Task goal: Look for the word "language" in the data below, and copy every line that holds it.

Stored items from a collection
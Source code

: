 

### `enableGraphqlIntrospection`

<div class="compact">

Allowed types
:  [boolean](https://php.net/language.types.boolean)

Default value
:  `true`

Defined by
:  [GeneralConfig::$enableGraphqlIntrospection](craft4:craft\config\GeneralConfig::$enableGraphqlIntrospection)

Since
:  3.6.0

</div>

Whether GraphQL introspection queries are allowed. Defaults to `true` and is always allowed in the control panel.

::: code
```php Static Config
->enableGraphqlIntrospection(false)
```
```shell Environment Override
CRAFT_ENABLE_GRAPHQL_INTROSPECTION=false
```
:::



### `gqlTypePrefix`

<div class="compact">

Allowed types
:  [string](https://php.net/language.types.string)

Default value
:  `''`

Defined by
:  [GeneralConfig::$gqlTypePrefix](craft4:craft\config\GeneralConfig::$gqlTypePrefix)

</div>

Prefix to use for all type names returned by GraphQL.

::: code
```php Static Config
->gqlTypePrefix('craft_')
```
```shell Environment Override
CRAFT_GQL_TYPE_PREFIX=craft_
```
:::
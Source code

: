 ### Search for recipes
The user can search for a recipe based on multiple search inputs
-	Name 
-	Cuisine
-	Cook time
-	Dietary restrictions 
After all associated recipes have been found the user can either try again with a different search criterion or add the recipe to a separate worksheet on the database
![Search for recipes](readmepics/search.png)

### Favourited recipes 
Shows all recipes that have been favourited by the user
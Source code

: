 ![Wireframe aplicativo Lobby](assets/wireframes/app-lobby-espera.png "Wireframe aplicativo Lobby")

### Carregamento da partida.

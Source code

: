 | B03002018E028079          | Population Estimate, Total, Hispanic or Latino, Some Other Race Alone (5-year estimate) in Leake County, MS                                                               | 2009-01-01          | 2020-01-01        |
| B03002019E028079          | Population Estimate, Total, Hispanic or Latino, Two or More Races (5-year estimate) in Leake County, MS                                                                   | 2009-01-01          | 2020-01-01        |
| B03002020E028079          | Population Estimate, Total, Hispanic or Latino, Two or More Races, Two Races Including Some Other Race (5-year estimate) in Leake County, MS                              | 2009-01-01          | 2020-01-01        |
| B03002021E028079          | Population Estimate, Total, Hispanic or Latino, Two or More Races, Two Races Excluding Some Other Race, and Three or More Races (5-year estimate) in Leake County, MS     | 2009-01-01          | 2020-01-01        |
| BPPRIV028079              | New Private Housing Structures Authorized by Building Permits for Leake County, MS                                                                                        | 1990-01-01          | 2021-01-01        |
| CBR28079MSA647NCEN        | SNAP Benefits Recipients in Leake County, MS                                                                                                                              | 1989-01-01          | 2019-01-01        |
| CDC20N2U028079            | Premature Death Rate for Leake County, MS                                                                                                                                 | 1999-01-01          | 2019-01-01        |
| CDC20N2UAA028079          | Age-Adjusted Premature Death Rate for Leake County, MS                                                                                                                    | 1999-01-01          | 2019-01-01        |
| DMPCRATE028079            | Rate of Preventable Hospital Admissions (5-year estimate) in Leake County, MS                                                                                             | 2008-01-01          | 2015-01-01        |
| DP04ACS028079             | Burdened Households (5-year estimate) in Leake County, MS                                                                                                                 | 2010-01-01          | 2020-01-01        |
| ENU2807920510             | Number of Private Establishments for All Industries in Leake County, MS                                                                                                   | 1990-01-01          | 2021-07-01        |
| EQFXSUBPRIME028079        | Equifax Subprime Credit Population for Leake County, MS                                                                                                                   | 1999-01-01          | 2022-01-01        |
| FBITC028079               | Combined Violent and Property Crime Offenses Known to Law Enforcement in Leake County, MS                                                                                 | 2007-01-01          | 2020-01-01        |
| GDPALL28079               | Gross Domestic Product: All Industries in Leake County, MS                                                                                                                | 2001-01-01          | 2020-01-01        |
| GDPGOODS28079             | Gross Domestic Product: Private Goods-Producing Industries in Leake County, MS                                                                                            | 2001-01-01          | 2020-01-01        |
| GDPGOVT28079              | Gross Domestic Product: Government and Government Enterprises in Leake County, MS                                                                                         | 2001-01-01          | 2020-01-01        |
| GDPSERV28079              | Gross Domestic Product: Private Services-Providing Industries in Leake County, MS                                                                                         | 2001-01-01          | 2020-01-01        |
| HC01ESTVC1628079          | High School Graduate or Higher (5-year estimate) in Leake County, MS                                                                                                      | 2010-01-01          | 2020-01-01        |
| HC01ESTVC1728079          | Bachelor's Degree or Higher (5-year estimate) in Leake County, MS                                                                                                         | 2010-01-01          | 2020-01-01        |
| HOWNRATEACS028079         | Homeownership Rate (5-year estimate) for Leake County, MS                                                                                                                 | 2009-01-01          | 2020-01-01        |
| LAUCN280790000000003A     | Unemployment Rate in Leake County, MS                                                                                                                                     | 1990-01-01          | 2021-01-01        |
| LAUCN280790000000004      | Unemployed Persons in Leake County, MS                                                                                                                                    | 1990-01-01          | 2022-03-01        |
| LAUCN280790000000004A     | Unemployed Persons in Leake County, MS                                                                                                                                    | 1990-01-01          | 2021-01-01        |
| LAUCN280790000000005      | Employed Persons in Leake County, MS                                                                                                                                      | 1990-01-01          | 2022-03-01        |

Your response:
:  [boolean](https://php.net/language.types.boolean)
:  [string](https://php.net/language.types.string)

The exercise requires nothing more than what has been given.